• **PROBLEM DESCRIPTION**
If a line in the records below contains "above", copy that line.
- - -
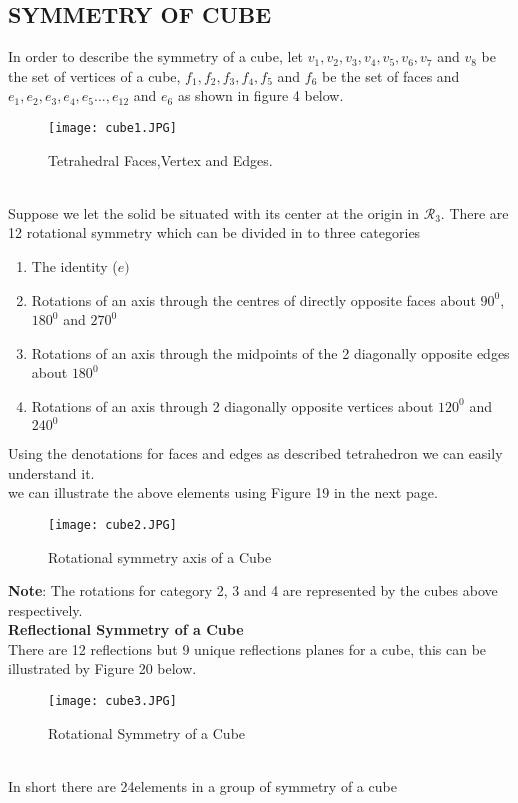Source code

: \documentclass{article}
\begin{document}
\subsection{SYMMETRY OF CUBE}
In order to describe the symmetry of a cube,
 let $v_1, v_2, v_3,v_4,v_5,v_6,v_7$ and $ v_8$ be the set of vertices of a cube, $f_1,f_2,f_3,f_4,f_5$ and $f_6$ be the set of faces and $e_1,e_2,e_3,e_4,e_5...,e_{12}$ and $e_6$ as shown
 in figure 4 below.\\

\begin{figure}[htp]
\texttt{[image: cube1.JPG]}
\caption{Tetrahedral Faces,Vertex and Edges.}
\end{figure}

\\
Suppose we let the solid be situated with its center at the origin in $\mathcal{R}
_3$. There are 12 rotational symmetry which can be divided in to three categories
\begin{enumerate}
    \item The identity ($e)$
    \item  Rotations of an axis through the centres of directly opposite faces about $90^0$, $180^0$ and $270^0$
    \item Rotations of an axis through the midpoints of the 2 diagonally opposite edges about $180^0$
    \item Rotations of an axis through 2 diagonally opposite vertices about $120^0$ and $240^0$
\end{enumerate}

Using the denotations for faces and edges as described tetrahedron we can easily understand it.\\
we can illustrate the above elements using Figure 19 in the next page.\\
\vspace{12cm}

\begin{figure}[htp]
\texttt{[image: cube2.JPG]}
\caption{Rotational symmetry axis of a Cube}
\end{figure}
\textbf{Note}: The rotations for  category 2, 3 and 4 are represented by the cubes above respectively.\\

 \textbf{Reflectional Symmetry of a Cube}\\
 
There are 12 reflections but 9 unique reflections planes for a cube, this can be illustrated by
Figure 20 below.\\
\begin{figure}[htp]
\texttt{[image: cube3.JPG]}
\caption{Rotational Symmetry of a Cube}
\end{figure}\\
In short there are 24elements in a group of symmetry of a cube
\vspace{3cm}
\\
\end{document}
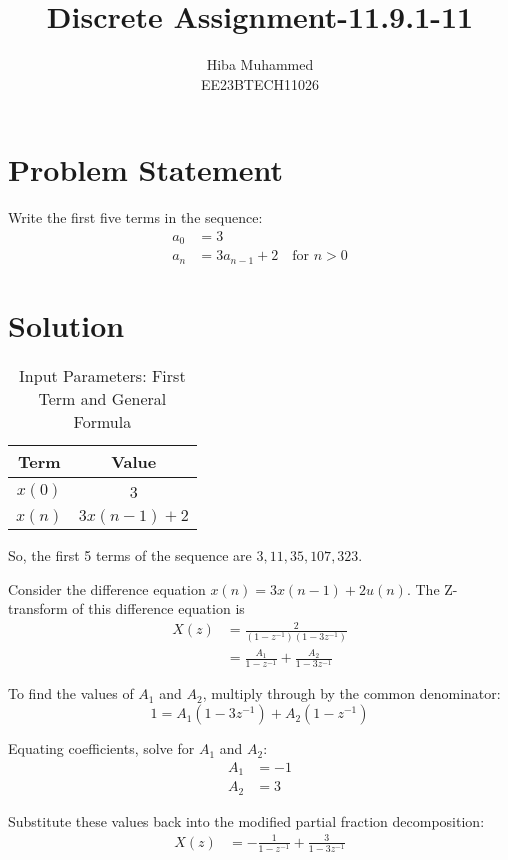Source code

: \documentclass[12pt]{article}
\title{Discrete Assignment-11.9.1-11}
\author{Hiba Muhammed \\
        EE23BTECH11026}
\date{}
\begin{document}
\maketitle

\section*{Problem Statement}
Write the first five terms in the sequence:
\begin{align}
a_{0}  &= 3 \\
a_{n}  &= 3a_{n-1} + 2 \quad \text{for } n > 0
\end{align}

\section*{Solution}
\begin{table}[h]
  \centering
  \caption{Input Parameters: First Term and General Formula}
  \begin{tabular}{|c|c|}
    \hline
    \textbf{Term} & \textbf{Value} \\
    \hline
    \(x(0)\) & 3 \\
    \(x(n)\) & \(3x(n-1) + 2\) \\
    \hline
  \end{tabular}
\end{table}


So, the first 5 terms of the sequence are \(3, 11, 35, 107, 323\).

Consider the difference equation \(x(n) = 3x(n-1) + 2u(n)\). The Z-transform of this difference equation is
\begin{align}
X(z) &= \frac{2}{(1 - z^{-1})(1 - 3z^{-1})} \\
&= \frac{A_1}{1 - z^{-1}} + \frac{A_2}{1 - 3z^{-1}}
\end{align}

To find the values of \(A_1\) and \(A_2\), multiply through by the common denominator:
\begin{equation}
1 = A_1(1-3z^{-1}) + A_2(1-z^{-1})
\end{equation}

Equating coefficients, solve for \(A_1\) and \(A_2\):
\begin{align}
A_1 &= -1 \\
A_2 &= 3
\end{align}

Substitute these values back into the modified partial fraction decomposition:
\begin{align*}
X(z) &= -\frac{1}{1-z^{-1}} + \frac{3}{1-3z^{-1}} \\
\end{align*}
\end{document}
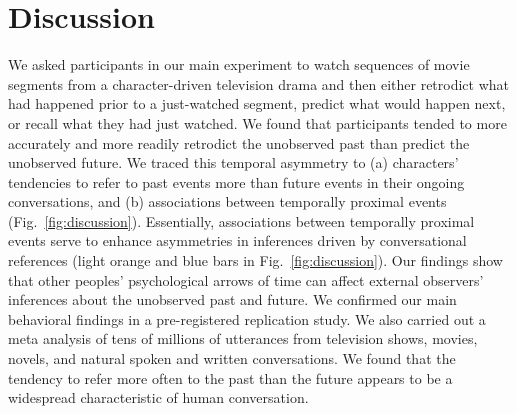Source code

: \documentclass[10pt]{article}
\begin{document}
\section*{Discussion}

We asked participants in our main experiment to watch sequences of movie segments from a character-driven television drama and then either retrodict what had happened prior to a just-watched segment, predict what would happen next, or recall what they had just watched. We found that participants tended to more accurately and more readily retrodict the unobserved past than predict the unobserved future. We traced this temporal asymmetry to (a) characters' tendencies to refer to past events more than future events in their ongoing conversations, and (b) associations between temporally proximal events (Fig.~\ref{fig:discussion}). Essentially, associations between temporally proximal events serve to enhance asymmetries in inferences driven by conversational references (light orange and blue bars in Fig.~\ref{fig:discussion}). Our findings show that other peoples' psychological arrows of time can affect external observers' inferences about the unobserved past and future. We confirmed our main behavioral findings in a pre-registered replication study. We also carried out a meta analysis of tens of millions of utterances from television shows, movies, novels, and natural spoken and written conversations. We found that the tendency to refer more often to the past than the future appears to be a widespread characteristic of human conversation.
\end{document}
- - -
• **RESULT OF THIS TASK**
we can illustrate the above elements using Figure 19 in the next page.\\
\textbf{Note}: The rotations for  category 2, 3 and 4 are represented by the cubes above respectively.\\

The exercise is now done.